Mother of The month
Heidi Hollis -September
1. What’s your name, and your children's ages and names? Where are you based? What kind of making do you do or dream of doing?
Heidi Hollis. I have twin girls aged nearly 7. We live in Yatton outside Bristol. I am a writer and dramatist. I also deliver coaching and training to individuals and groups of all ages.
2. How do you do it?! How do you make it work?
I work at odd times! Like right now on public transport at 6.30am. I juggle meetings around family duties. Some of my most productive work time is late at night after the kids are in bed. I recently took my kids with me to a meeting about a local heritage project. As none of the older generation in the family are local, I call on friends to help (and make sure I help them in return). I have been the primary breadwinner, and my husband has some flexibility in his job. We live simply.
It's not easy! It's unpredictable and every week there are logistics to solve. I'm careful not to promise more than I can deliver, and I can't stress enough the importance of prioritising my own health and regular exercise – this fuels a strong mental space from which to operate.
I also make sure my kids get high quality contact and communication from me as often as possible. Then when I do take them to a meeting, they understand it is not their time and that I have to give my attention to someone else. They also know I'm available if they need something.
3. How has your mothering impacted your making?

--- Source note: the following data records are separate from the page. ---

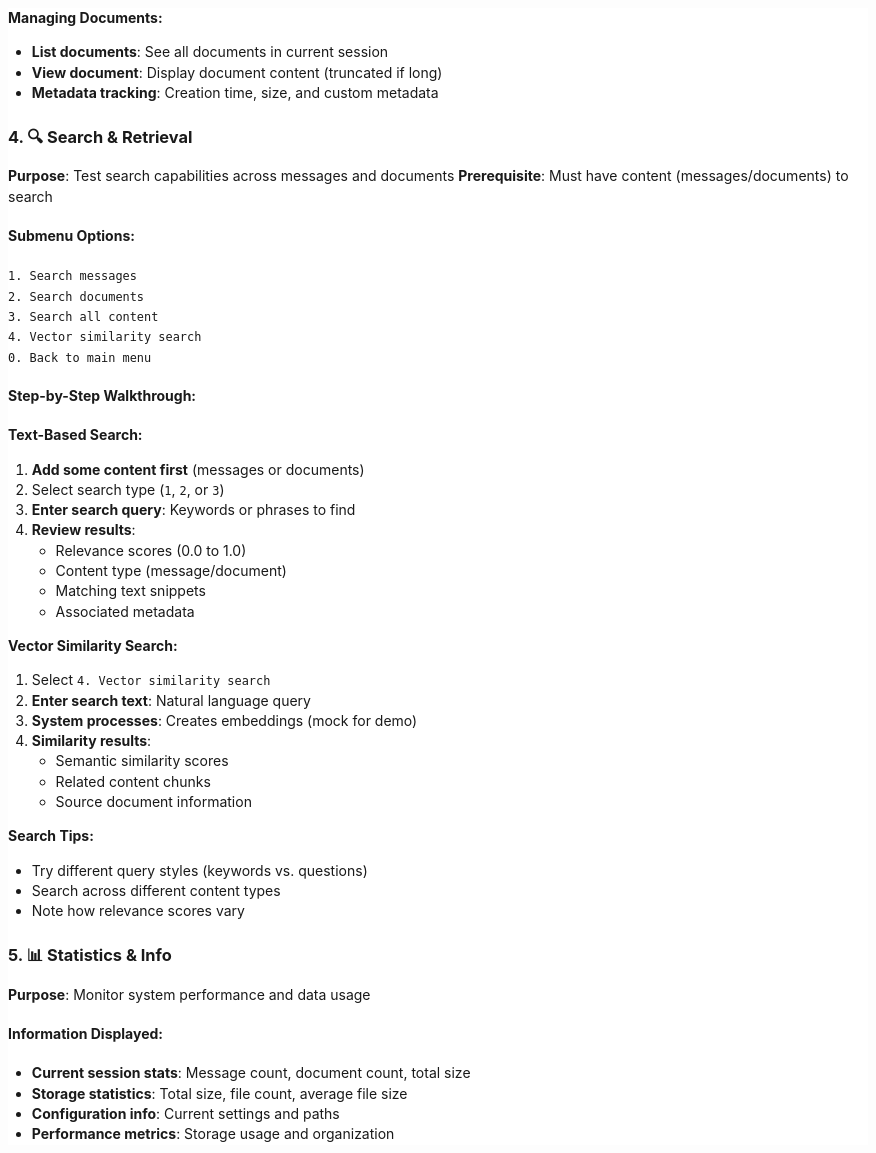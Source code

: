 **Managing Documents:**
- **List documents**: See all documents in current session
- **View document**: Display document content (truncated if long)
- **Metadata tracking**: Creation time, size, and custom metadata

### 4. 🔍 Search & Retrieval

**Purpose**: Test search capabilities across messages and documents
**Prerequisite**: Must have content (messages/documents) to search

#### Submenu Options:
```
1. Search messages
2. Search documents  
3. Search all content
4. Vector similarity search
0. Back to main menu
```

#### Step-by-Step Walkthrough:

**Text-Based Search:**
1. **Add some content first** (messages or documents)
2. Select search type (`1`, `2`, or `3`)
3. **Enter search query**: Keywords or phrases to find
4. **Review results**:
   - Relevance scores (0.0 to 1.0)
   - Content type (message/document)
   - Matching text snippets
   - Associated metadata

**Vector Similarity Search:**
1. Select `4. Vector similarity search`
2. **Enter search text**: Natural language query
3. **System processes**: Creates embeddings (mock for demo)
4. **Similarity results**: 
   - Semantic similarity scores
   - Related content chunks
   - Source document information

**Search Tips:**
- Try different query styles (keywords vs. questions)
- Search across different content types
- Note how relevance scores vary

### 5. 📊 Statistics & Info

**Purpose**: Monitor system performance and data usage

#### Information Displayed:
- **Current session stats**: Message count, document count, total size
- **Storage statistics**: Total size, file count, average file size
- **Configuration info**: Current settings and paths
- **Performance metrics**: Storage usage and organization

Having children ignited my creativity and took me into new directions. I gave up security to pursue more making, but often feel frustrated that I can't do all that I want to do. The kind of creative work I do isn't easy to achieve quickly – it takes long-term, consistent and dedicated attention, just like mothering. I find many parallels between helping a child to grow into themselves and creating an authentic and human storyline, or a project that changes perceptions. It often feels as if these are all the same kind of activity. Being a mother has taught me to find even more flow through all the unexpected things that happen moment to moment.
4. And vice versa?
My making has absolutely made me a better mother. I've learned to really listen to my kids and not prejudge them but instead dig under their responses and deeply understand them as people. Of all my creative activities, creating space for them to express themselves and seeing them thrive is the thing I'm most proud of.
5. The best thing? The hardest?
The best thing about being a mother-maker is there is always an opportunity to be creative – solve a problem, engage in a conversation, try it a new way. Many, many times every day!
The hardest part is the lack of consistency in income. And timescales can get drawn out. Where possible I build in margin for a child to be unwell, or recovery time after a bigger project.
6. Future dreams?
I'm considering getting my kids directly involved in some writing/creating which we do together. I don't know where that will go or if we can produce something as exciting as I dream it could be, but I do have great faith in combining our creative powers. Their instincts are more 'connected,' so remembering their energy and listening to their dreams is all part of the inspiration for my journey.
Heidi runs the Mothers Who Make hub at Bristol Old Vic.